Inside this former restaurant and wine bar three floors are packed top to bottom with country furniture that is made - and aged - to order. Such is the skill of the makers that the hand-polished oak tables, pine chests and cherry-wood four-posters could pass for the real thing under the scrutiny of any amateur eye.

The owner, Philip Jones, also stocks some genuine antiques and a mass of curious objects that take his fancy on the frequent trawls he makes round the country to keep the shop fully stocked.

A cast bronze boar bears a pounds 695 price tag. A pair of hand-made resin icons stand beside a lampstand (pounds 47.95) that has been converted from an Indian wooden tribal pot used in Himalayan villages to store oil and crops. A dragon from Bali graces the window, and a locally hand-carved rocking- horse with waxed finish is on sale for pounds 895.

Hungarian pine glazed dressers with spice drawers (pounds 895-pounds 1,495) are popular with buyers wanting to furnish large country kitchens. Children's hand- painted toy chests sell for pounds 195-pounds 265.

Jones also stocks some unusual wrought-iron work, such as a 3ft-long rack with hooks, decorated with figures of a hound, a pheasant, a stag and a hare. It costs pounds 89.50, and can be used to hang coats, kitchen utensils or even game.

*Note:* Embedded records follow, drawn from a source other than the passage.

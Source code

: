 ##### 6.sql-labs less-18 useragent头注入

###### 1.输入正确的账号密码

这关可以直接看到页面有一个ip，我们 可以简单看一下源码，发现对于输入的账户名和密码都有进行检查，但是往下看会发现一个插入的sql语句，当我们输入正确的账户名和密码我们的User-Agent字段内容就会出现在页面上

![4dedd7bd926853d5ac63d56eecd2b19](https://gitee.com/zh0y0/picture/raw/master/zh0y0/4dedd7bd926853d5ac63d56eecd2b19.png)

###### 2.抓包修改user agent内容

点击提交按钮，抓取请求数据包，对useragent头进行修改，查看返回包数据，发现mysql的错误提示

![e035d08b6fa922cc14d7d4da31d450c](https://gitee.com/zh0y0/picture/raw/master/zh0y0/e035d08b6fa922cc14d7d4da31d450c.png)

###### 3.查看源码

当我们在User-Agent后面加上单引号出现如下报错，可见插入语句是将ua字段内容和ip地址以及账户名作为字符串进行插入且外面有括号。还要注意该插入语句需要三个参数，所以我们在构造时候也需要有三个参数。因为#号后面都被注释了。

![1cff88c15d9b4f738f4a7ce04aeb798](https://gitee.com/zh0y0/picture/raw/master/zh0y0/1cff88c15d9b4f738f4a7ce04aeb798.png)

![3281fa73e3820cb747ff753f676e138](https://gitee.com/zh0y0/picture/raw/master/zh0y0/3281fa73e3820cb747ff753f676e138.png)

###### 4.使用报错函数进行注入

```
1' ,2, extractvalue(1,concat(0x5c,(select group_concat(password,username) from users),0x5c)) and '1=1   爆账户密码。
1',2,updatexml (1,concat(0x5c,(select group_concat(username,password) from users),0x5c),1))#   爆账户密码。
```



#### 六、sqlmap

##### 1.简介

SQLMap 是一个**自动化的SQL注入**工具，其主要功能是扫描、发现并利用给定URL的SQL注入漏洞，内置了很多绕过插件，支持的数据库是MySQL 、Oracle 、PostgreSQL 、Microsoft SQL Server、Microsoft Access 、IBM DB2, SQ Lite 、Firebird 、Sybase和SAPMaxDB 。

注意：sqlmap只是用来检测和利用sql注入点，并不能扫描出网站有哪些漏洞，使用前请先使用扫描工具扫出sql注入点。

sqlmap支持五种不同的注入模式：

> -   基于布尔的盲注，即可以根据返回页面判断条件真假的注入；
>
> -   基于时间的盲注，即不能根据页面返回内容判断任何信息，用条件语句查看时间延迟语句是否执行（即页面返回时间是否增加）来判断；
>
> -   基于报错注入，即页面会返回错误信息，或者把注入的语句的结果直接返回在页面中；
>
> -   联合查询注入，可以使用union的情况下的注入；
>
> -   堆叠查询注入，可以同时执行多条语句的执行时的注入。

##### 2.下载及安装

There are animal bronzes and carved wooden animals, and a wide range of pottery and decoupage. This is the perfect place to find an unusual wedding present for a couple whose previous marriages have supplied them with a houseful of basics.

Jones buys both what appeals to him and what sells, and he is aware that some of his stock can appear naff. There is a steady demand for his comprehensive range of dummy book fronts, made from resin and designed to look antique. Behind the artificially faded lettering of Goldsmith's Works or The Waverley Novels are cases to store CDs, cassettes and videos. And old bread bins, hand-painted and glazed to match the colour range of Aga stoves, sell at between pounds 60 and pounds 95.

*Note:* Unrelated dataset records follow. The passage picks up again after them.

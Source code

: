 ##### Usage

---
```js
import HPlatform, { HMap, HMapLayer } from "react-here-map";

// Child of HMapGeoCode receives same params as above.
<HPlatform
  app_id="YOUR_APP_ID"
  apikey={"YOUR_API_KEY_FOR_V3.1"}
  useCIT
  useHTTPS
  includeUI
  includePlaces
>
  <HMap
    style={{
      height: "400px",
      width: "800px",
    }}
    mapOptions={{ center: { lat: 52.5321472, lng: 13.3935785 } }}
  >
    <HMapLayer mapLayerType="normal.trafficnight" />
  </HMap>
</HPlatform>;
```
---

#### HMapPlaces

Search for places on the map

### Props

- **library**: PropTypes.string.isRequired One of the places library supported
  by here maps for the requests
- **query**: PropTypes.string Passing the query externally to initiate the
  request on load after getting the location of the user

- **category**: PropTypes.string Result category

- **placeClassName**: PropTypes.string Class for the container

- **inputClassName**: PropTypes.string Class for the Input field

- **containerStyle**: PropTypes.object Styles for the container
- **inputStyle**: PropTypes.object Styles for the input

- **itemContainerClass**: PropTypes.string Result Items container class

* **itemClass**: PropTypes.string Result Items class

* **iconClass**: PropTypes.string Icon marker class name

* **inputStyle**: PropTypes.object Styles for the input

The copy of the 17th-century four-poster, available in oak or cherry- wood, seems a snip at pounds 3,975, although delivery can take up to four months. An old-looking panelled chest with drawers (price pounds 2,575) is revealed to be a TV cabinet operated by an electric switch.

Oak Apple Trading Company, Golden Square, Petworth, West Sussex GU28 OAP (01798-342576). Mon-Sat 9.30am-5pm.